# Pine jam cupboard



## Julie (Sep 11, 2004)

Here's a jam cupboard I recently made.
It's pine, stained, and coated with polyurethane.

~Julie~


----------



## bobj3 (Jan 17, 2006)

VERY,Very nice ~Julie~

You must have tall jam jars  




===========



Julie said:


> Here's a jam cupboard I recently made.
> It's pine, stained, and coated with polyurethane.
> 
> ~Julie~


----------



## Mike (Nov 22, 2004)

Elegant and simple at the same time. Great job!


----------



## karateed (Feb 7, 2006)

Oh OH Julie,

Very nice jam cupboard, only one problem. Harry will be after you for production pictures....

Nice work though....

Ed......


----------



## Julie (Sep 11, 2004)

Well Bob, maybe I need to make 2 extra shelves?

~Julie~


----------



## bobj3 (Jan 17, 2006)

Hi ~Julie~

Well looks nice now ,, my grandmother put jams up all the time and I'm trying to recall her cabinet... it look almost like yours but I think it had 5 or 6 shelves that would hold many types of jars with wax insert tops   plus many Mason jars, I think I recall my granddad cut up some 1/4" plywood for her so she could stack them in...I just love what she put up, it was better than Smucker's jam you can get now days...my ganddad would filp the door down on the old toaster ,put in some home made bread and it was JAM time,, Great old summer days in Nebraska ..


============


Julie said:


> Well Bob, maybe I need to make 2 extra shelves?
> 
> ~Julie~


----------



## Lee Brubaker (Jan 30, 2006)

Your jam cupboard is very nice Julie.

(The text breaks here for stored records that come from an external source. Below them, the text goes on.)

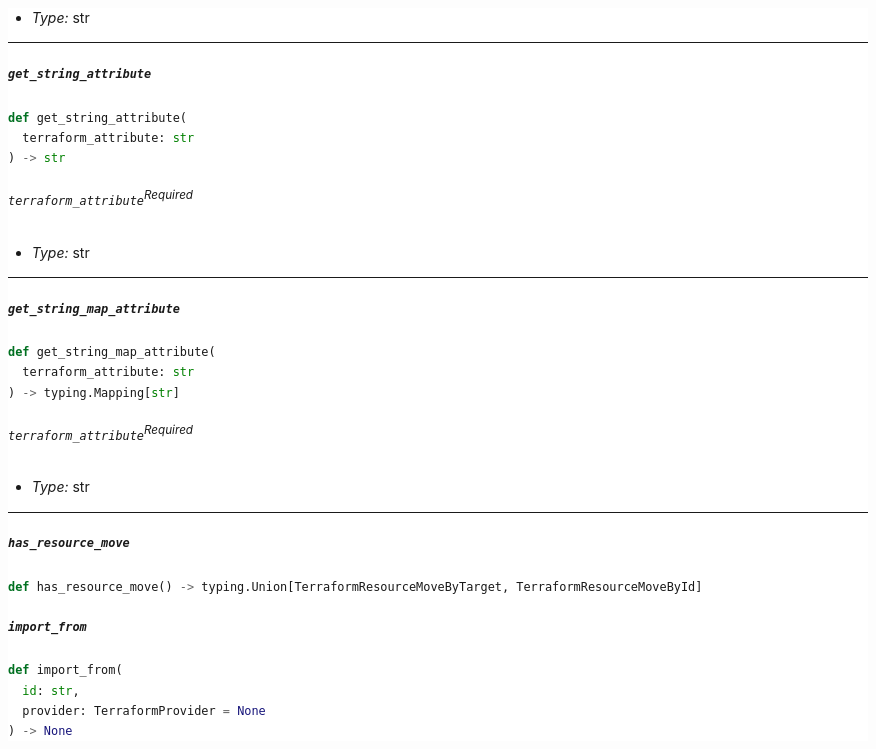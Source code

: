 - *Type:* str

---

##### `get_string_attribute` <a name="get_string_attribute" id="@cdktf/provider-vault.sshSecretBackendRole.SshSecretBackendRole.getStringAttribute"></a>

```python
def get_string_attribute(
  terraform_attribute: str
) -> str
```

###### `terraform_attribute`<sup>Required</sup> <a name="terraform_attribute" id="@cdktf/provider-vault.sshSecretBackendRole.SshSecretBackendRole.getStringAttribute.parameter.terraformAttribute"></a>

- *Type:* str

---

##### `get_string_map_attribute` <a name="get_string_map_attribute" id="@cdktf/provider-vault.sshSecretBackendRole.SshSecretBackendRole.getStringMapAttribute"></a>

```python
def get_string_map_attribute(
  terraform_attribute: str
) -> typing.Mapping[str]
```

###### `terraform_attribute`<sup>Required</sup> <a name="terraform_attribute" id="@cdktf/provider-vault.sshSecretBackendRole.SshSecretBackendRole.getStringMapAttribute.parameter.terraformAttribute"></a>

- *Type:* str

---

##### `has_resource_move` <a name="has_resource_move" id="@cdktf/provider-vault.sshSecretBackendRole.SshSecretBackendRole.hasResourceMove"></a>

```python
def has_resource_move() -> typing.Union[TerraformResourceMoveByTarget, TerraformResourceMoveById]
```

##### `import_from` <a name="import_from" id="@cdktf/provider-vault.sshSecretBackendRole.SshSecretBackendRole.importFrom"></a>

```python
def import_from(
  id: str,
  provider: TerraformProvider = None
) -> None
```
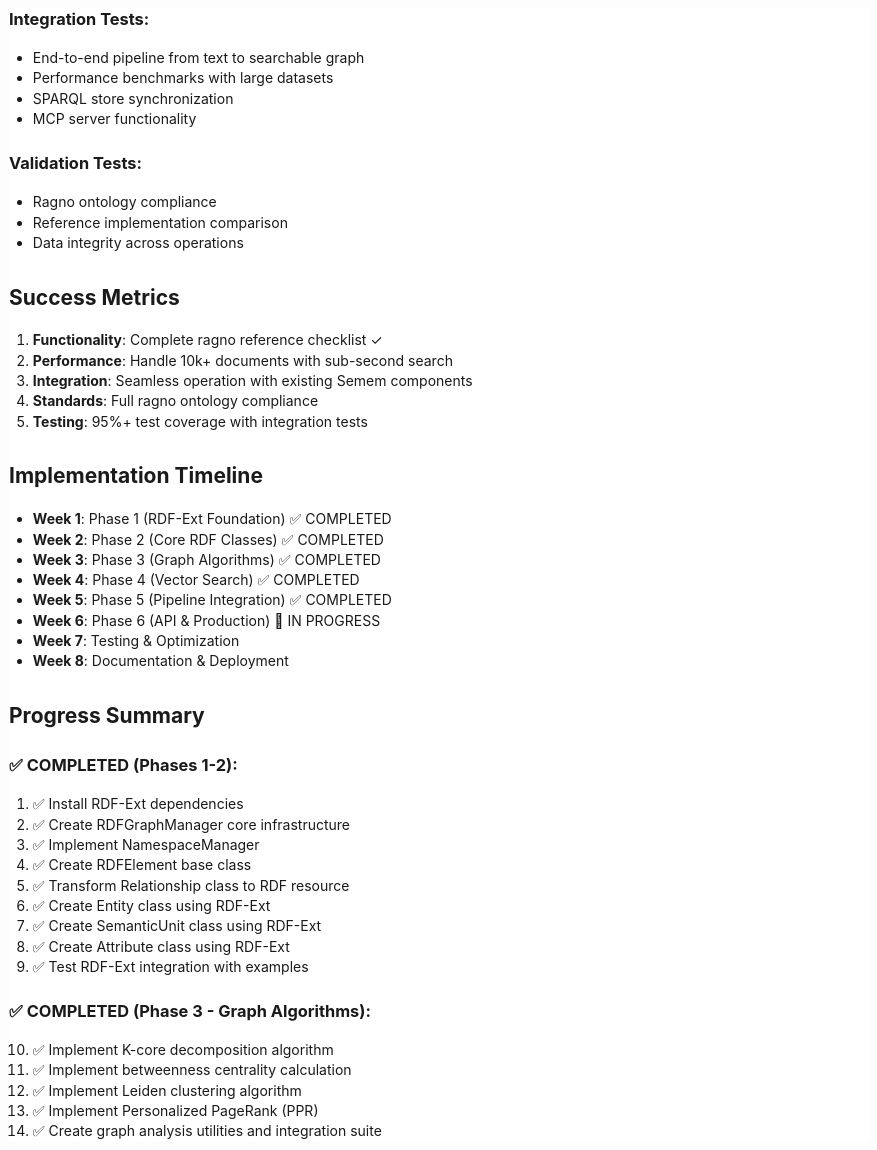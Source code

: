 ### Integration Tests:
- End-to-end pipeline from text to searchable graph
- Performance benchmarks with large datasets
- SPARQL store synchronization
- MCP server functionality

### Validation Tests:
- Ragno ontology compliance
- Reference implementation comparison
- Data integrity across operations

## Success Metrics

1. **Functionality**: Complete ragno reference checklist ✓
2. **Performance**: Handle 10k+ documents with sub-second search
3. **Integration**: Seamless operation with existing Semem components
4. **Standards**: Full ragno ontology compliance
5. **Testing**: 95%+ test coverage with integration tests

## Implementation Timeline

- **Week 1**: Phase 1 (RDF-Ext Foundation) ✅ COMPLETED
- **Week 2**: Phase 2 (Core RDF Classes) ✅ COMPLETED
- **Week 3**: Phase 3 (Graph Algorithms) ✅ COMPLETED
- **Week 4**: Phase 4 (Vector Search) ✅ COMPLETED
- **Week 5**: Phase 5 (Pipeline Integration) ✅ COMPLETED
- **Week 6**: Phase 6 (API & Production) 🔄 IN PROGRESS
- **Week 7**: Testing & Optimization
- **Week 8**: Documentation & Deployment

## Progress Summary

### ✅ COMPLETED (Phases 1-2):
1. ✅ Install RDF-Ext dependencies
2. ✅ Create RDFGraphManager core infrastructure
3. ✅ Implement NamespaceManager
4. ✅ Create RDFElement base class
5. ✅ Transform Relationship class to RDF resource
6. ✅ Create Entity class using RDF-Ext
7. ✅ Create SemanticUnit class using RDF-Ext
8. ✅ Create Attribute class using RDF-Ext
9. ✅ Test RDF-Ext integration with examples

### ✅ COMPLETED (Phase 3 - Graph Algorithms):
10. ✅ Implement K-core decomposition algorithm
11. ✅ Implement betweenness centrality calculation
12. ✅ Implement Leiden clustering algorithm
13. ✅ Implement Personalized PageRank (PPR)
14. ✅ Create graph analysis utilities and integration suite
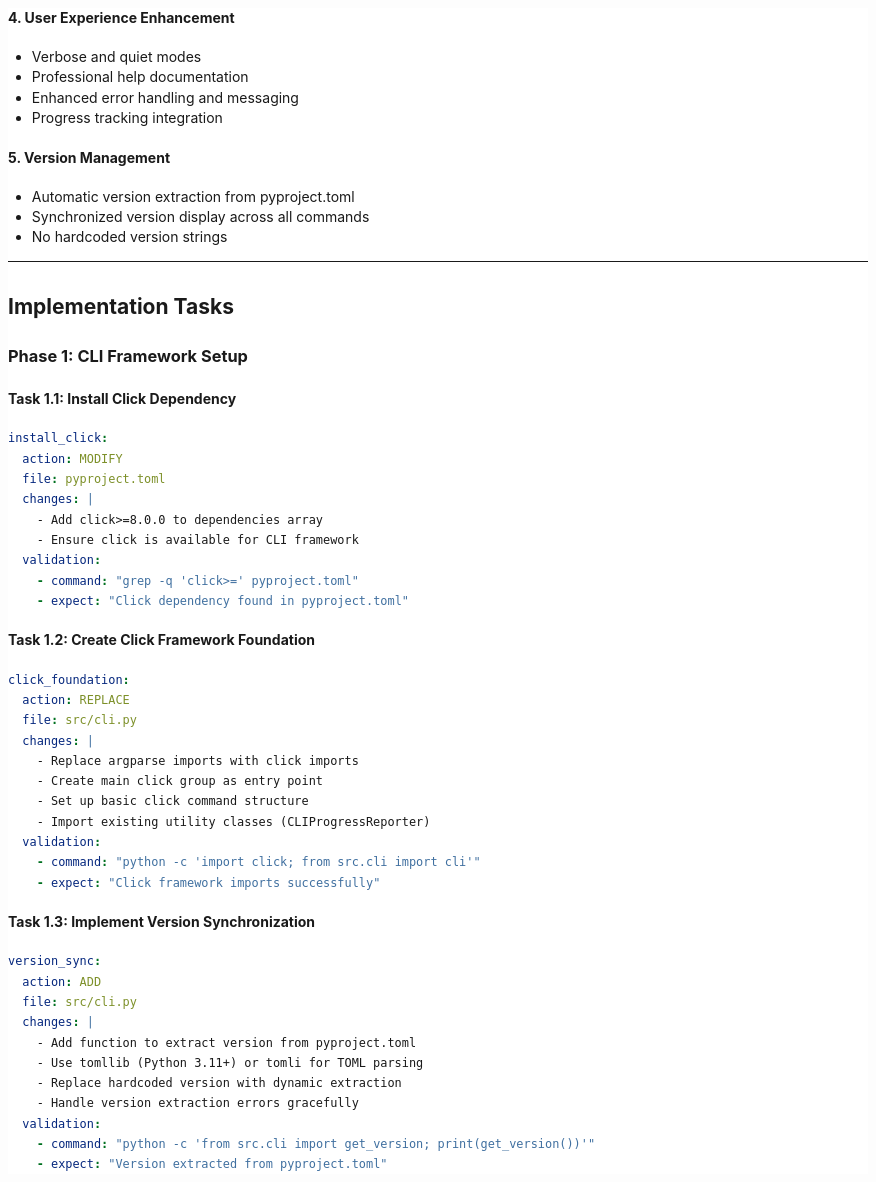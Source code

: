#### 4. **User Experience Enhancement**
- Verbose and quiet modes
- Professional help documentation
- Enhanced error handling and messaging
- Progress tracking integration

#### 5. **Version Management**
- Automatic version extraction from pyproject.toml
- Synchronized version display across all commands
- No hardcoded version strings

---

## Implementation Tasks

### Phase 1: CLI Framework Setup

#### Task 1.1: Install Click Dependency
```yaml
install_click:
  action: MODIFY
  file: pyproject.toml
  changes: |
    - Add click>=8.0.0 to dependencies array
    - Ensure click is available for CLI framework
  validation:
    - command: "grep -q 'click>=' pyproject.toml"
    - expect: "Click dependency found in pyproject.toml"
```

#### Task 1.2: Create Click Framework Foundation
```yaml
click_foundation:
  action: REPLACE
  file: src/cli.py
  changes: |
    - Replace argparse imports with click imports
    - Create main click group as entry point
    - Set up basic click command structure
    - Import existing utility classes (CLIProgressReporter)
  validation:
    - command: "python -c 'import click; from src.cli import cli'"
    - expect: "Click framework imports successfully"
```

#### Task 1.3: Implement Version Synchronization
```yaml
version_sync:
  action: ADD
  file: src/cli.py
  changes: |
    - Add function to extract version from pyproject.toml
    - Use tomllib (Python 3.11+) or tomli for TOML parsing
    - Replace hardcoded version with dynamic extraction
    - Handle version extraction errors gracefully
  validation:
    - command: "python -c 'from src.cli import get_version; print(get_version())'"
    - expect: "Version extracted from pyproject.toml"
```
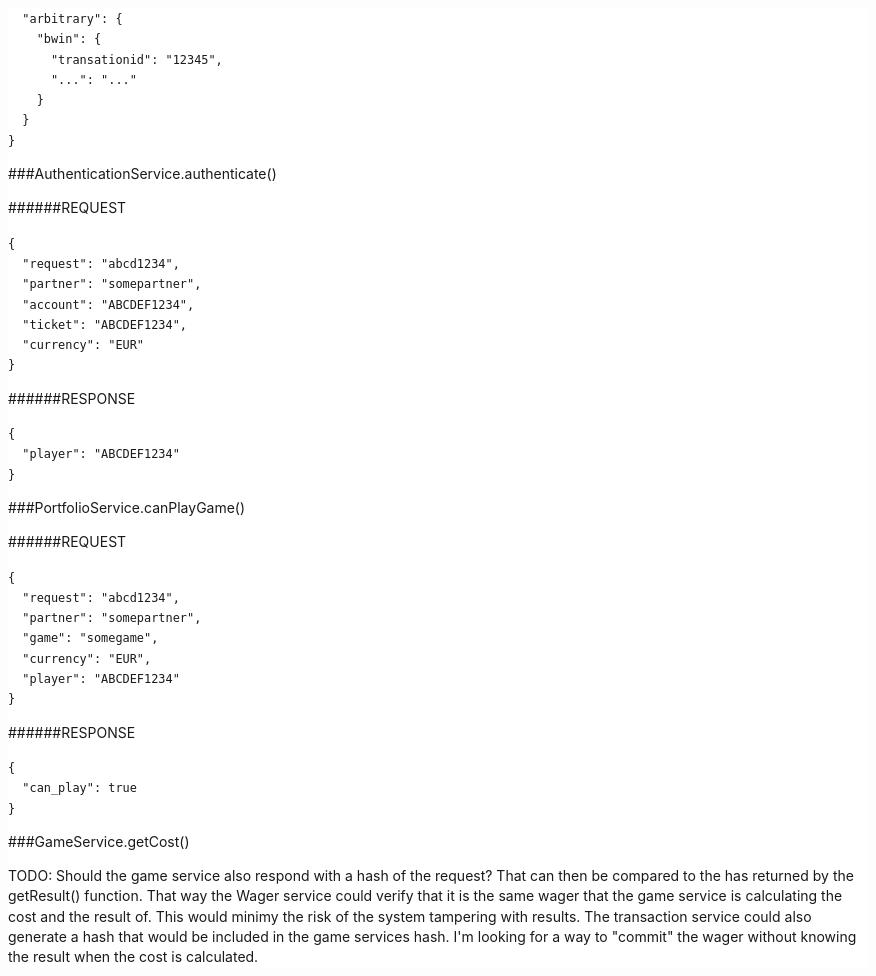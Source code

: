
```
  "arbitrary": {
    "bwin": {
      "transationid": "12345",
      "...": "..."
    }
  }
}
```

###AuthenticationService.authenticate()

######REQUEST
```
{
  "request": "abcd1234",
  "partner": "somepartner",
  "account": "ABCDEF1234",
  "ticket": "ABCDEF1234",
  "currency": "EUR"
}
```
######RESPONSE
```
{
  "player": "ABCDEF1234"
}
```

###PortfolioService.canPlayGame()

######REQUEST
```
{
  "request": "abcd1234",
  "partner": "somepartner",
  "game": "somegame",
  "currency": "EUR",
  "player": "ABCDEF1234"
}
```
######RESPONSE
```
{
  "can_play": true
}
```

###GameService.getCost()

TODO: Should the game service also respond with a hash of the request? That can then be compared to the has returned by the getResult() function. That way the Wager service could verify that it is the same wager that the game service is calculating the cost and the result of. This would minimy the risk of the system tampering with results. The transaction service could also generate a hash that would be included in the game services hash.
I'm looking for a way to "commit" the wager without knowing the result when the cost is calculated.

Whether you need more shelves or not depends on how quickly the jam gets stripped from the cupboard.LOL.

Lee


----------



## Mark (Aug 4, 2004)

Wow looks really nice Julie, thanks for sharing


----------



## Doyle (Mar 20, 2007)

That is really nice Julie. I like the finish looks great and has good lines to it. Is it your own design? Dose Harry like jam? 
Take care
Doyle 
PS Hay BJ I'm from Hastings - small world -


----------



## Julie (Sep 11, 2004)

Thanks all! I have another one glued up that will be finished with milk paint, I'll post it when it's done.
(Doyle: it's from a old Canadian Homeworkshop Magazine) 

~Julie~


----------



## bobj3 (Jan 17, 2006)

Hi Doyle

I spend many summers in Sidney.. from the age of 5 to 16 and you'er right it's HOT in Nebraska  in July .....

=========


----------



## Dr.Zook (Sep 10, 2004)

Hey Julie, does your pine jam have a woody flavour? How do you make pine jam?
Just kidding Julie, you have made a excellent cupboard. Is the glass in the door one piece or two?


----------



## harrysin (Jan 15, 2007)

As with your kitchen Julie, a perfect job. I know that members blame me for wanting photo shoots, (which I really don't mind), but I'm sure that most if not all members appreciate seeing how other members carry out the various operations, for instance Julie, what method did you use to taper the legs?


----------



## Julie (Sep 11, 2004)

There are two pieces of glass in the door. I used a tapering jig, one that I bought, to make the legs. I don't have any "in progress" photos, but I will gladly answer any questions as to the making of the cupboard.

~Julie~

Edited: 

This is not true, I did not use a tapering jig, I used that for the three pine tables I made (in another post). For the jam cupboard I used my scroll saw for a rough cut and then cleaned it up with a pattern bit in the router. The corner which I couldn't get into, I cleaned up with sanding blocks. Sorry for the misinformation, my excuse is I was doing 2 jam cupboards, 3 tables and 2 buffet hutches all at the same time!


----------



## Glenmore (Sep 10, 2004)

Very nice Julie what color milk paint are you going to use on it.


----------



## Julie (Sep 11, 2004)

Hi Glen...

I will use a dark green milk paint called "Pioneer Green."

Julie


----------



## BrianS (Nov 7, 2004)

Julie, that looks great. 

Be sure to let me know when you fill it with the homemade jam...... I'm sure it will be a jar or 2 too full. 

Brian


----------



## Rolf Maxa (Feb 8, 2005)

Great job on your jam cupboard. I remember my gandmother having one, it did not have any glass. It had a flat panel instead. Good work.


----------